:: MATERIALS PROVIDED
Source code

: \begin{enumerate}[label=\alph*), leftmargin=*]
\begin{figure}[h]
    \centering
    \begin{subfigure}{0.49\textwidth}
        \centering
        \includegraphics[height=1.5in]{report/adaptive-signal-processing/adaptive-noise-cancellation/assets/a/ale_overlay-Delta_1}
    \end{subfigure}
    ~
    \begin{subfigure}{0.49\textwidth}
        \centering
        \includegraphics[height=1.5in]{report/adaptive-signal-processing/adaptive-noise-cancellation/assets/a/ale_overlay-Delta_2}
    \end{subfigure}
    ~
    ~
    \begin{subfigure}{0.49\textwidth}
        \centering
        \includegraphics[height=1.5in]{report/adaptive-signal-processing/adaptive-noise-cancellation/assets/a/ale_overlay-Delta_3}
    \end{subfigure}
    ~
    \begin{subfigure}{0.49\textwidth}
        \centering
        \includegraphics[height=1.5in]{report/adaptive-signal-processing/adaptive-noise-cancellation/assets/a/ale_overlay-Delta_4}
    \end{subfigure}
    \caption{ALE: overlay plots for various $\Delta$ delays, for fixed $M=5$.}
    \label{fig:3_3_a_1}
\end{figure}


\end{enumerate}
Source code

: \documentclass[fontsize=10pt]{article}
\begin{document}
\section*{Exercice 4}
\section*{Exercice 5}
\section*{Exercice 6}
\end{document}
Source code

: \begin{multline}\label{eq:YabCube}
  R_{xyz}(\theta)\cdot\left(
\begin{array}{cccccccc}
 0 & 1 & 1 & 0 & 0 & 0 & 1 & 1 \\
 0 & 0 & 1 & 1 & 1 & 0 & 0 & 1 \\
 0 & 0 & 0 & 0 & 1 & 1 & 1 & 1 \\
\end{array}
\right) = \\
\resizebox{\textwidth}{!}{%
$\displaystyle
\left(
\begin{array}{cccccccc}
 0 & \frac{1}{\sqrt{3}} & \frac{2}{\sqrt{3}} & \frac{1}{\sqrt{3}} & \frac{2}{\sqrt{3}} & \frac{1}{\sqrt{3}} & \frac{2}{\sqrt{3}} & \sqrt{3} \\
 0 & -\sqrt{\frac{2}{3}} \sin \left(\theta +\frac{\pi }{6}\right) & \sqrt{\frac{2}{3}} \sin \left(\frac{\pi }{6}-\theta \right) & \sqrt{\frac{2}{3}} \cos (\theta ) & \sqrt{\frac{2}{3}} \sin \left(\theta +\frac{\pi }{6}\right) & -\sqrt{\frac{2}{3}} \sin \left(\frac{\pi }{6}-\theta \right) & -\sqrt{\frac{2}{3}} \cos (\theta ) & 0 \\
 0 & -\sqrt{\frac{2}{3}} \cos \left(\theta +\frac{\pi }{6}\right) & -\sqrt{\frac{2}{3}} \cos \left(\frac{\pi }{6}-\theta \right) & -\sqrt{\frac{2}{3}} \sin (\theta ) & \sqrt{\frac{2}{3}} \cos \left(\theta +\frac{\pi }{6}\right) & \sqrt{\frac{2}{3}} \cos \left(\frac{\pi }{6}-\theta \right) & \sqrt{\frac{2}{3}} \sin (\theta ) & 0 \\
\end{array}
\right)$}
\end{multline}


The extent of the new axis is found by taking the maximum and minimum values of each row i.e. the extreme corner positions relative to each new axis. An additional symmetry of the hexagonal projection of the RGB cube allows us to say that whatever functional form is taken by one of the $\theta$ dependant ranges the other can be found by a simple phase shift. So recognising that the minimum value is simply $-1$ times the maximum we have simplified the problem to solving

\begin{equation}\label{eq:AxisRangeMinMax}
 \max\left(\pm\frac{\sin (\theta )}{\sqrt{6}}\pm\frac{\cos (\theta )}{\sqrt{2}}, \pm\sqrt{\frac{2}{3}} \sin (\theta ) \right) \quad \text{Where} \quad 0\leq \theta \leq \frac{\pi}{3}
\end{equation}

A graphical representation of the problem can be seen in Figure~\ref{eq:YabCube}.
::::
§ **WHAT THE TASK ASKS**:
In this exercise, reproduce each line above exactly.

§ **ANSWER FOR THE TASK**:
Source code

: \begin{enumerate}[label=\alph*), leftmargin=*]
\begin{figure}[h]
    \centering
    \begin{subfigure}{0.49\textwidth}
        \centering
        \includegraphics[height=1.5in]{report/adaptive-signal-processing/adaptive-noise-cancellation/assets/a/ale_overlay-Delta_1}
    \end{subfigure}
    ~
    \begin{subfigure}{0.49\textwidth}
        \centering
        \includegraphics[height=1.5in]{report/adaptive-signal-processing/adaptive-noise-cancellation/assets/a/ale_overlay-Delta_2}
    \end{subfigure}
    ~
    ~
    \begin{subfigure}{0.49\textwidth}
        \centering
        \includegraphics[height=1.5in]{report/adaptive-signal-processing/adaptive-noise-cancellation/assets/a/ale_overlay-Delta_3}
    \end{subfigure}
    ~
    \begin{subfigure}{0.49\textwidth}
        \centering
        \includegraphics[height=1.5in]{report/adaptive-signal-processing/adaptive-noise-cancellation/assets/a/ale_overlay-Delta_4}
    \end{subfigure}
    \caption{ALE: overlay plots for various $\Delta$ delays, for fixed $M=5$.}
    \label{fig:3_3_a_1}
\end{figure}


\end{enumerate}
Source code

: \documentclass[fontsize=10pt]{article}
\begin{document}
\section*{Exercice 4}
\section*{Exercice 5}
\section*{Exercice 6}
\end{document}
Source code

: \begin{multline}\label{eq:YabCube}
  R_{xyz}(\theta)\cdot\left(
\begin{array}{cccccccc}
 0 & 1 & 1 & 0 & 0 & 0 & 1 & 1 \\
 0 & 0 & 1 & 1 & 1 & 0 & 0 & 1 \\
 0 & 0 & 0 & 0 & 1 & 1 & 1 & 1 \\
\end{array}
\right) = \\
\resizebox{\textwidth}{!}{%
$\displaystyle
\left(
\begin{array}{cccccccc}
 0 & \frac{1}{\sqrt{3}} & \frac{2}{\sqrt{3}} & \frac{1}{\sqrt{3}} & \frac{2}{\sqrt{3}} & \frac{1}{\sqrt{3}} & \frac{2}{\sqrt{3}} & \sqrt{3} \\
 0 & -\sqrt{\frac{2}{3}} \sin \left(\theta +\frac{\pi }{6}\right) & \sqrt{\frac{2}{3}} \sin \left(\frac{\pi }{6}-\theta \right) & \sqrt{\frac{2}{3}} \cos (\theta ) & \sqrt{\frac{2}{3}} \sin \left(\theta +\frac{\pi }{6}\right) & -\sqrt{\frac{2}{3}} \sin \left(\frac{\pi }{6}-\theta \right) & -\sqrt{\frac{2}{3}} \cos (\theta ) & 0 \\
 0 & -\sqrt{\frac{2}{3}} \cos \left(\theta +\frac{\pi }{6}\right) & -\sqrt{\frac{2}{3}} \cos \left(\frac{\pi }{6}-\theta \right) & -\sqrt{\frac{2}{3}} \sin (\theta ) & \sqrt{\frac{2}{3}} \cos \left(\theta +\frac{\pi }{6}\right) & \sqrt{\frac{2}{3}} \cos \left(\frac{\pi }{6}-\theta \right) & \sqrt{\frac{2}{3}} \sin (\theta ) & 0 \\
\end{array}
\right)$}
\end{multline}


The extent of the new axis is found by taking the maximum and minimum values of each row i.e. the extreme corner positions relative to each new axis. An additional symmetry of the hexagonal projection of the RGB cube allows us to say that whatever functional form is taken by one of the $\theta$ dependant ranges the other can be found by a simple phase shift. So recognising that the minimum value is simply $-1$ times the maximum we have simplified the problem to solving

\begin{equation}\label{eq:AxisRangeMinMax}
 \max\left(\pm\frac{\sin (\theta )}{\sqrt{6}}\pm\frac{\cos (\theta )}{\sqrt{2}}, \pm\sqrt{\frac{2}{3}} \sin (\theta ) \right) \quad \text{Where} \quad 0\leq \theta \leq \frac{\pi}{3}
\end{equation}

A graphical representation of the problem can be seen in Figure~\ref{eq:YabCube}.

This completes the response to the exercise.